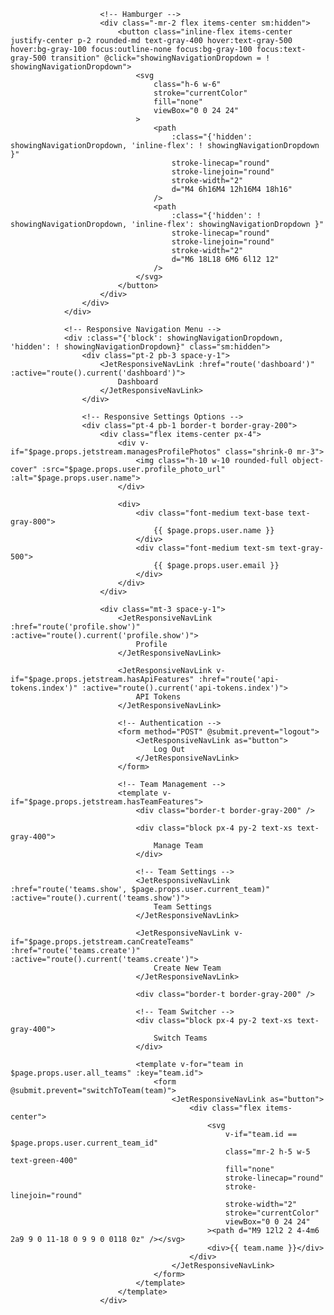 
                        <!-- Hamburger -->
                        <div class="-mr-2 flex items-center sm:hidden">
                            <button class="inline-flex items-center justify-center p-2 rounded-md text-gray-400 hover:text-gray-500 hover:bg-gray-100 focus:outline-none focus:bg-gray-100 focus:text-gray-500 transition" @click="showingNavigationDropdown = ! showingNavigationDropdown">
                                <svg
                                    class="h-6 w-6"
                                    stroke="currentColor"
                                    fill="none"
                                    viewBox="0 0 24 24"
                                >
                                    <path
                                        :class="{'hidden': showingNavigationDropdown, 'inline-flex': ! showingNavigationDropdown }"
                                        stroke-linecap="round"
                                        stroke-linejoin="round"
                                        stroke-width="2"
                                        d="M4 6h16M4 12h16M4 18h16"
                                    />
                                    <path
                                        :class="{'hidden': ! showingNavigationDropdown, 'inline-flex': showingNavigationDropdown }"
                                        stroke-linecap="round"
                                        stroke-linejoin="round"
                                        stroke-width="2"
                                        d="M6 18L18 6M6 6l12 12"
                                    />
                                </svg>
                            </button>
                        </div>
                    </div>
                </div>

                <!-- Responsive Navigation Menu -->
                <div :class="{'block': showingNavigationDropdown, 'hidden': ! showingNavigationDropdown}" class="sm:hidden">
                    <div class="pt-2 pb-3 space-y-1">
                        <JetResponsiveNavLink :href="route('dashboard')" :active="route().current('dashboard')">
                            Dashboard
                        </JetResponsiveNavLink>
                    </div>

                    <!-- Responsive Settings Options -->
                    <div class="pt-4 pb-1 border-t border-gray-200">
                        <div class="flex items-center px-4">
                            <div v-if="$page.props.jetstream.managesProfilePhotos" class="shrink-0 mr-3">
                                <img class="h-10 w-10 rounded-full object-cover" :src="$page.props.user.profile_photo_url" :alt="$page.props.user.name">
                            </div>

                            <div>
                                <div class="font-medium text-base text-gray-800">
                                    {{ $page.props.user.name }}
                                </div>
                                <div class="font-medium text-sm text-gray-500">
                                    {{ $page.props.user.email }}
                                </div>
                            </div>
                        </div>

                        <div class="mt-3 space-y-1">
                            <JetResponsiveNavLink :href="route('profile.show')" :active="route().current('profile.show')">
                                Profile
                            </JetResponsiveNavLink>

                            <JetResponsiveNavLink v-if="$page.props.jetstream.hasApiFeatures" :href="route('api-tokens.index')" :active="route().current('api-tokens.index')">
                                API Tokens
                            </JetResponsiveNavLink>

                            <!-- Authentication -->
                            <form method="POST" @submit.prevent="logout">
                                <JetResponsiveNavLink as="button">
                                    Log Out
                                </JetResponsiveNavLink>
                            </form>

                            <!-- Team Management -->
                            <template v-if="$page.props.jetstream.hasTeamFeatures">
                                <div class="border-t border-gray-200" />

                                <div class="block px-4 py-2 text-xs text-gray-400">
                                    Manage Team
                                </div>

                                <!-- Team Settings -->
                                <JetResponsiveNavLink :href="route('teams.show', $page.props.user.current_team)" :active="route().current('teams.show')">
                                    Team Settings
                                </JetResponsiveNavLink>

                                <JetResponsiveNavLink v-if="$page.props.jetstream.canCreateTeams" :href="route('teams.create')" :active="route().current('teams.create')">
                                    Create New Team
                                </JetResponsiveNavLink>

                                <div class="border-t border-gray-200" />

                                <!-- Team Switcher -->
                                <div class="block px-4 py-2 text-xs text-gray-400">
                                    Switch Teams
                                </div>

                                <template v-for="team in $page.props.user.all_teams" :key="team.id">
                                    <form @submit.prevent="switchToTeam(team)">
                                        <JetResponsiveNavLink as="button">
                                            <div class="flex items-center">
                                                <svg
                                                    v-if="team.id == $page.props.user.current_team_id"
                                                    class="mr-2 h-5 w-5 text-green-400"
                                                    fill="none"
                                                    stroke-linecap="round"
                                                    stroke-linejoin="round"
                                                    stroke-width="2"
                                                    stroke="currentColor"
                                                    viewBox="0 0 24 24"
                                                ><path d="M9 12l2 2 4-4m6 2a9 9 0 11-18 0 9 9 0 0118 0z" /></svg>
                                                <div>{{ team.name }}</div>
                                            </div>
                                        </JetResponsiveNavLink>
                                    </form>
                                </template>
                            </template>
                        </div>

------

Print the listing verbatim; no pictures.

                        <!-- Hamburger -->
                        <div class="-mr-2 flex items-center sm:hidden">
                            <button class="inline-flex items-center justify-center p-2 rounded-md text-gray-400 hover:text-gray-500 hover:bg-gray-100 focus:outline-none focus:bg-gray-100 focus:text-gray-500 transition" @click="showingNavigationDropdown = ! showingNavigationDropdown">
                                <svg
                                    class="h-6 w-6"
                                    stroke="currentColor"
                                    fill="none"
                                    viewBox="0 0 24 24"
                                >
                                    <path
                                        :class="{'hidden': showingNavigationDropdown, 'inline-flex': ! showingNavigationDropdown }"
                                        stroke-linecap="round"
                                        stroke-linejoin="round"
                                        stroke-width="2"
                                        d="M4 6h16M4 12h16M4 18h16"
                                    />
                                    <path
                                        :class="{'hidden': ! showingNavigationDropdown, 'inline-flex': showingNavigationDropdown }"
                                        stroke-linecap="round"
                                        stroke-linejoin="round"
                                        stroke-width="2"
                                        d="M6 18L18 6M6 6l12 12"
                                    />
                                </svg>
                            </button>
                        </div>
                    </div>
                </div>

                <!-- Responsive Navigation Menu -->
                <div :class="{'block': showingNavigationDropdown, 'hidden': ! showingNavigationDropdown}" class="sm:hidden">
                    <div class="pt-2 pb-3 space-y-1">
                        <JetResponsiveNavLink :href="route('dashboard')" :active="route().current('dashboard')">
                            Dashboard
                        </JetResponsiveNavLink>
                    </div>

                    <!-- Responsive Settings Options -->
                    <div class="pt-4 pb-1 border-t border-gray-200">
                        <div class="flex items-center px-4">
                            <div v-if="$page.props.jetstream.managesProfilePhotos" class="shrink-0 mr-3">
                                <img class="h-10 w-10 rounded-full object-cover" :src="$page.props.user.profile_photo_url" :alt="$page.props.user.name">
                            </div>

                            <div>
                                <div class="font-medium text-base text-gray-800">
                                    {{ $page.props.user.name }}
                                </div>
                                <div class="font-medium text-sm text-gray-500">
                                    {{ $page.props.user.email }}
                                </div>
                            </div>
                        </div>

                        <div class="mt-3 space-y-1">
                            <JetResponsiveNavLink :href="route('profile.show')" :active="route().current('profile.show')">
                                Profile
                            </JetResponsiveNavLink>

                            <JetResponsiveNavLink v-if="$page.props.jetstream.hasApiFeatures" :href="route('api-tokens.index')" :active="route().current('api-tokens.index')">
                                API Tokens
                            </JetResponsiveNavLink>

                            <!-- Authentication -->
                            <form method="POST" @submit.prevent="logout">
                                <JetResponsiveNavLink as="button">
                                    Log Out
                                </JetResponsiveNavLink>
                            </form>

                            <!-- Team Management -->
                            <template v-if="$page.props.jetstream.hasTeamFeatures">
                                <div class="border-t border-gray-200" />

                                <div class="block px-4 py-2 text-xs text-gray-400">
                                    Manage Team
                                </div>

                                <!-- Team Settings -->
                                <JetResponsiveNavLink :href="route('teams.show', $page.props.user.current_team)" :active="route().current('teams.show')">
                                    Team Settings
                                </JetResponsiveNavLink>

                                <JetResponsiveNavLink v-if="$page.props.jetstream.canCreateTeams" :href="route('teams.create')" :active="route().current('teams.create')">
                                    Create New Team
                                </JetResponsiveNavLink>

                                <div class="border-t border-gray-200" />

                                <!-- Team Switcher -->
                                <div class="block px-4 py-2 text-xs text-gray-400">
                                    Switch Teams
                                </div>

                                <template v-for="team in $page.props.user.all_teams" :key="team.id">
                                    <form @submit.prevent="switchToTeam(team)">
                                        <JetResponsiveNavLink as="button">
                                            <div class="flex items-center">
                                                <svg
                                                    v-if="team.id == $page.props.user.current_team_id"
                                                    class="mr-2 h-5 w-5 text-green-400"
                                                    fill="none"
                                                    stroke-linecap="round"
                                                    stroke-linejoin="round"
                                                    stroke-width="2"
                                                    stroke="currentColor"
                                                    viewBox="0 0 24 24"
                                                ><path d="M9 12l2 2 4-4m6 2a9 9 0 11-18 0 9 9 0 0118 0z" /></svg>
                                                <div>{{ team.name }}</div>
                                            </div>
                                        </JetResponsiveNavLink>
                                    </form>
                                </template>
                            </template>
                        </div>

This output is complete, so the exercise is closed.